▶ [ASSIGNMENT]:
Reproduce the entries exactly as they appear below.
Segment Start: MATERIAL TO PROCESS
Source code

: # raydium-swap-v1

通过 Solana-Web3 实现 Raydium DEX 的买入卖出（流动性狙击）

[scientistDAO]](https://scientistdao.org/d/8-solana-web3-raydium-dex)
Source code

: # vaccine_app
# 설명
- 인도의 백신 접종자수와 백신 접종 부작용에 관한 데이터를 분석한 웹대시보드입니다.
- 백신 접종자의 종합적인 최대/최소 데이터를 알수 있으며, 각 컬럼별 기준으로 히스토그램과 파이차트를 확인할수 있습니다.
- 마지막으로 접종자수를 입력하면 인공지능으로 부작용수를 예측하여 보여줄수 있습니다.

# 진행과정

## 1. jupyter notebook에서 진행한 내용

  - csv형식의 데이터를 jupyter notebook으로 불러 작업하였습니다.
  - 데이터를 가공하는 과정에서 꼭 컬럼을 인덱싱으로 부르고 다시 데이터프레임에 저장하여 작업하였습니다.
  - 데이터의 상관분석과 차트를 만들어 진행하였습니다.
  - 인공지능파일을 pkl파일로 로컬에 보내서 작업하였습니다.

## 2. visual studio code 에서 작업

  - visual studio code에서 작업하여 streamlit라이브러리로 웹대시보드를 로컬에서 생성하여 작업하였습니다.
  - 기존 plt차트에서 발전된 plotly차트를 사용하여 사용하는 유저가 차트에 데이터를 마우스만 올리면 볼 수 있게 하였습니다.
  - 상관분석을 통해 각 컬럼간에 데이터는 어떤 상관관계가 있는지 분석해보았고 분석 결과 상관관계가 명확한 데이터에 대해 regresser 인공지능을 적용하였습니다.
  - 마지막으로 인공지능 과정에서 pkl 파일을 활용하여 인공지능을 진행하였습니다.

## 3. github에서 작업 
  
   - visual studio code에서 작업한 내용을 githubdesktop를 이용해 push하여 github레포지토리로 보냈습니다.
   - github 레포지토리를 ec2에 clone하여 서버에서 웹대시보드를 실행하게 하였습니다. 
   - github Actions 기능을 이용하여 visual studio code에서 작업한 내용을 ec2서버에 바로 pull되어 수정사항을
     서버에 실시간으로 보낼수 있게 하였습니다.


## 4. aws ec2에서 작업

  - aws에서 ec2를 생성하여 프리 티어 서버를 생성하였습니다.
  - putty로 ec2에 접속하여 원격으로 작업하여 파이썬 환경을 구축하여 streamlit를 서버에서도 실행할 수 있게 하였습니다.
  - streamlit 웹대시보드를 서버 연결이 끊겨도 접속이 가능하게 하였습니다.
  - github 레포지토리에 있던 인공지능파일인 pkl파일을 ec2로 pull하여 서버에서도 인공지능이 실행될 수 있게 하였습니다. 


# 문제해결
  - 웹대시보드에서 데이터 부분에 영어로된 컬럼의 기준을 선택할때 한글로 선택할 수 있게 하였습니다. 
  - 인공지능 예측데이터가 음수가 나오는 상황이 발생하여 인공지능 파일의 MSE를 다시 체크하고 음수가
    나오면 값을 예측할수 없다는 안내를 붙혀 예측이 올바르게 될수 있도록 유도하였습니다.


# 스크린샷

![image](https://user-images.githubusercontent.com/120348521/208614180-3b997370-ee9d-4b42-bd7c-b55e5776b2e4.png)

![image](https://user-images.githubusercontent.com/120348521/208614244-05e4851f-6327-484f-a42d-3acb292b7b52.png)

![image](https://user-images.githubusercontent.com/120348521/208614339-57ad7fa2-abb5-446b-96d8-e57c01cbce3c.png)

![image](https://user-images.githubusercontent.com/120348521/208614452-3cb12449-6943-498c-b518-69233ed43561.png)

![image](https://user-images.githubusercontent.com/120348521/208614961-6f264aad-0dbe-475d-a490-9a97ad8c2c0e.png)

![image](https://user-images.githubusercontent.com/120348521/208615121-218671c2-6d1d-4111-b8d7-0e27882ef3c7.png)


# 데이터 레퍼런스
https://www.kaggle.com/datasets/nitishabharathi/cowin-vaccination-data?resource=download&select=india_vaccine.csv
Segment End: MATERIAL TO PROCESS
▶ [RESPONSE]:
Source code

: # raydium-swap-v1

通过 Solana-Web3 实现 Raydium DEX 的买入卖出（流动性狙击）

[scientistDAO]](https://scientistdao.org/d/8-solana-web3-raydium-dex)
Source code

: # vaccine_app
# 설명
- 인도의 백신 접종자수와 백신 접종 부작용에 관한 데이터를 분석한 웹대시보드입니다.
- 백신 접종자의 종합적인 최대/최소 데이터를 알수 있으며, 각 컬럼별 기준으로 히스토그램과 파이차트를 확인할수 있습니다.
- 마지막으로 접종자수를 입력하면 인공지능으로 부작용수를 예측하여 보여줄수 있습니다.

# 진행과정

## 1. jupyter notebook에서 진행한 내용

  - csv형식의 데이터를 jupyter notebook으로 불러 작업하였습니다.
  - 데이터를 가공하는 과정에서 꼭 컬럼을 인덱싱으로 부르고 다시 데이터프레임에 저장하여 작업하였습니다.
  - 데이터의 상관분석과 차트를 만들어 진행하였습니다.
  - 인공지능파일을 pkl파일로 로컬에 보내서 작업하였습니다.

## 2. visual studio code 에서 작업

  - visual studio code에서 작업하여 streamlit라이브러리로 웹대시보드를 로컬에서 생성하여 작업하였습니다.
  - 기존 plt차트에서 발전된 plotly차트를 사용하여 사용하는 유저가 차트에 데이터를 마우스만 올리면 볼 수 있게 하였습니다.
  - 상관분석을 통해 각 컬럼간에 데이터는 어떤 상관관계가 있는지 분석해보았고 분석 결과 상관관계가 명확한 데이터에 대해 regresser 인공지능을 적용하였습니다.
  - 마지막으로 인공지능 과정에서 pkl 파일을 활용하여 인공지능을 진행하였습니다.

## 3. github에서 작업 
  
   - visual studio code에서 작업한 내용을 githubdesktop를 이용해 push하여 github레포지토리로 보냈습니다.
   - github 레포지토리를 ec2에 clone하여 서버에서 웹대시보드를 실행하게 하였습니다. 
   - github Actions 기능을 이용하여 visual studio code에서 작업한 내용을 ec2서버에 바로 pull되어 수정사항을
     서버에 실시간으로 보낼수 있게 하였습니다.


## 4. aws ec2에서 작업

  - aws에서 ec2를 생성하여 프리 티어 서버를 생성하였습니다.
  - putty로 ec2에 접속하여 원격으로 작업하여 파이썬 환경을 구축하여 streamlit를 서버에서도 실행할 수 있게 하였습니다.
  - streamlit 웹대시보드를 서버 연결이 끊겨도 접속이 가능하게 하였습니다.
  - github 레포지토리에 있던 인공지능파일인 pkl파일을 ec2로 pull하여 서버에서도 인공지능이 실행될 수 있게 하였습니다. 


# 문제해결
  - 웹대시보드에서 데이터 부분에 영어로된 컬럼의 기준을 선택할때 한글로 선택할 수 있게 하였습니다. 
  - 인공지능 예측데이터가 음수가 나오는 상황이 발생하여 인공지능 파일의 MSE를 다시 체크하고 음수가
    나오면 값을 예측할수 없다는 안내를 붙혀 예측이 올바르게 될수 있도록 유도하였습니다.


# 스크린샷

![image](https://user-images.githubusercontent.com/120348521/208614180-3b997370-ee9d-4b42-bd7c-b55e5776b2e4.png)

![image](https://user-images.githubusercontent.com/120348521/208614244-05e4851f-6327-484f-a42d-3acb292b7b52.png)

![image](https://user-images.githubusercontent.com/120348521/208614339-57ad7fa2-abb5-446b-96d8-e57c01cbce3c.png)

![image](https://user-images.githubusercontent.com/120348521/208614452-3cb12449-6943-498c-b518-69233ed43561.png)

![image](https://user-images.githubusercontent.com/120348521/208614961-6f264aad-0dbe-475d-a490-9a97ad8c2c0e.png)

![image](https://user-images.githubusercontent.com/120348521/208615121-218671c2-6d1d-4111-b8d7-0e27882ef3c7.png)


# 데이터 레퍼런스
https://www.kaggle.com/datasets/nitishabharathi/cowin-vaccination-data?resource=download&select=india_vaccine.csv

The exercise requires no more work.